Bringing Newton’s Second Law of Motion into the Motion Control World.
For any linear motion control application, the solution to the problem requires at a minimum three points of data:
- How far do I need to move?
- How heavy is the payload?
- How fast do I need to get there?
These three points of data can be fed into Newton’s Second Law of Motion stating that the amount of acceleration is dependent upon the force acting on it and the object’s mass.
$$acceleration=\frac{force}{mass}$$
The equation above is the basic building block of all motion profile acceleration calculations. You can utilize this equation to determine the maximum theoretical accelerations possible by any motor or actuator if you know the mass of the moving object, and the amount of force the motor generates. There are several opposing forces that affect the maximum acceleration such as friction, drag, and hysteresis. Factoring in the losses, the maximum continuous accelerations that can be achieved through direct drive linear motion are between 5-10 G’s for closed loop position control applications and 10-20 G’s for open loop sinusoidally oscillating applications.
While there are an infinite number of motion profiles, there are three profiles that define acceleration best for most linear motion applications.
- triangular
- sinusoidal
- trapezoidal
The triangular motion profile, also known as a saw tooth profile, is the simplest as it assumes constant acceleration and deceleration through the motion profile. This model is best to understand the basic requirements in your motion profile.
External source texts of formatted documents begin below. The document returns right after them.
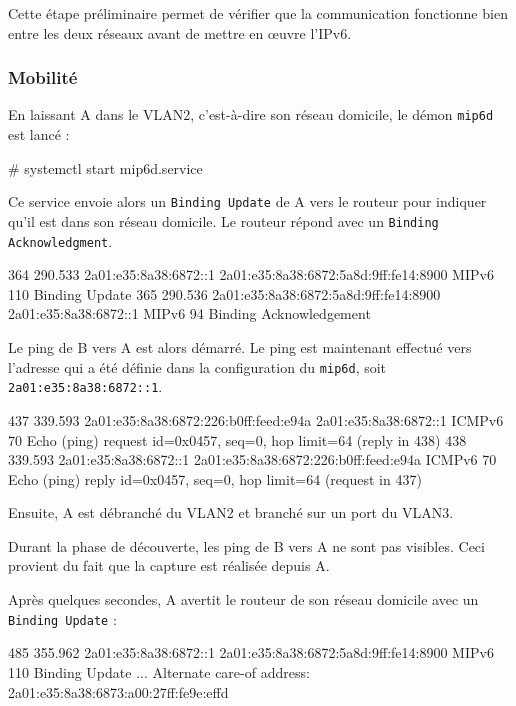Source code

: Cette étape préliminaire permet de vérifier que la communication fonctionne bien entre les deux réseaux avant de mettre en œuvre l'IPv6.

\subsubsection{Mobilité}

En laissant A dans le VLAN2, c'est-à-dire son réseau domicile, le démon \texttt{mip6d} est lancé :

\begin{code}
# systemctl start mip6d.service
\end{code}

Ce service envoie alors un \texttt{Binding Update} de A vers le routeur pour indiquer qu'il est dans son réseau domicile.
Le routeur répond avec un \texttt{Binding Acknowledgment}.

\begin{paquet}
364	290.533	2a01:e35:8a38:6872::1	2a01:e35:8a38:6872:5a8d:9ff:fe14:8900	MIPv6	110	Binding Update
365	290.536	2a01:e35:8a38:6872:5a8d:9ff:fe14:8900	2a01:e35:8a38:6872::1	MIPv6	94	Binding Acknowledgement
\end{paquet}

Le ping de B vers A est alors démarré.
Le ping est maintenant effectué vers l'adresse qui a été définie dans la configuration du \texttt{mip6d}, soit \texttt{	2a01:e35:8a38:6872::1}.

\begin{paquet}
437	339.593	2a01:e35:8a38:6872:226:b0ff:feed:e94a	2a01:e35:8a38:6872::1	ICMPv6	70	Echo (ping) request id=0x0457, seq=0, hop limit=64 (reply in 438)
438	339.593	2a01:e35:8a38:6872::1	2a01:e35:8a38:6872:226:b0ff:feed:e94a	ICMPv6	70	Echo (ping) reply id=0x0457, seq=0, hop limit=64 (request in 437)
\end{paquet}

Ensuite, A est débranché du VLAN2 et branché sur un port du VLAN3.

\begin{warning}
Durant la phase de découverte, les ping de B vers A ne sont pas visibles.
Ceci provient du fait que la capture est réalisée depuis A.
\end{warning}

Après quelques secondes, A avertit le routeur de son réseau domicile avec un \texttt{Binding Update} :

\begin{paquet}
485	355.962	2a01:e35:8a38:6872::1	2a01:e35:8a38:6872:5a8d:9ff:fe14:8900	MIPv6	110	Binding Update
...
    Alternate care-of address: 2a01:e35:8a38:6873:a00:27ff:fe9e:effd
\end{paquet}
Below you can find the equation for calculating the acceleration with a triangular motion profile.
$$acceleration\;in\;G's=\frac{4\times displacement}{(time\:to\:complete travel)^2\times acceleration\:due\:to\:gravity}$$
example
To get the acceleration necessary to move one inch in 0.050 seconds, you plug this into the equation above to get the following:
$$4.15\:G's=\frac{4\times1\:inch}{(0.050\:seconds)^2 \times386\frac{inches}{seconds^2}}$$
A trapezoidal motion profile is derived from the triangular profile, as it assumes a constant acceleration until a desired velocity is achieved, and then maintains a constant velocity for a time. In this case, you will need to know two of three variables: Time to reach the target constant velocity, the targeted constant velocity, or distance available to reach the targeted constant velocity. The basic trapezoidal profile can be seen below.
- If the two known variables are time and distanceto achieve the constant velocity:
- then the calculation for the acceleration necessary to accelerate to a constant velocity can be determined with the formula below:
$$acceleration\:in\:G's=\frac{2\times distance\:available\:to\:reach\:the\:targeted\:constant\:velocity\:}{(time\:to\:reach\:the\:targeted\:constant\:velocity)^2\times acceleration\:due\:to\:gravity}$$
example
To get the acceleration necessary to move to a constant velocity after one inch in 0.050 seconds, you plug this into the equation above to get the following:
$$2.07\:G's=\frac{2\times 1\:inch}{(0.050\:seconds)^2\times 386\frac{inches}{second^2}}$$
- If the two known variables are velocity and distance to achieve the constant velocity:
- then the calculation for the acceleration necessary to accelerate to a constant velocity can be determined with the formula below:
$$acceleration\:in\:G's=\frac{target\:constant\:velocity^2}{distance\:available\:to\:reach\:the\:targeted\:constant\:velocity\times acceleration\:due\:to\:gravity}$$
example
To get the acceleration necessary to move to a constant velocity of 50 inches per second in one inch, you plug this into the equation above to get the following:
$$6.48\:G's=\frac{(50\frac{inches}{second})^2}{1\:inch\times 386\frac{inches}{second^2}}$$
- If the two known variables are velocity and time to achieve the constant velocity:
- then the calculation for the acceleration necessary to accelerate to a constant velocity can be determined with the formula below:
$$acceleration\:in\:G's=\frac{2\times target\:constant\:velocity}{time\:to\:reach\:the\:targeted\:constant\:velocity\times acceleration\:due\:to\:gravity}$$
example
To get the acceleration necessary to move to a constant velocity of 50 inches per second in 0.050 seconds, you plug this into the equation above to get the following:
$$5.18\:G's=\frac{2\times 50\frac{inches}{second}}{0.050\:seconds\times 386\frac{inches}{second^2}}$$
This type of profile is typically found in long travel applications where a part needs to achieve a constant velocity. Once you determine the acceleration in any of these applications you can also calculate the missing variable whether it be distance, time, or velocity.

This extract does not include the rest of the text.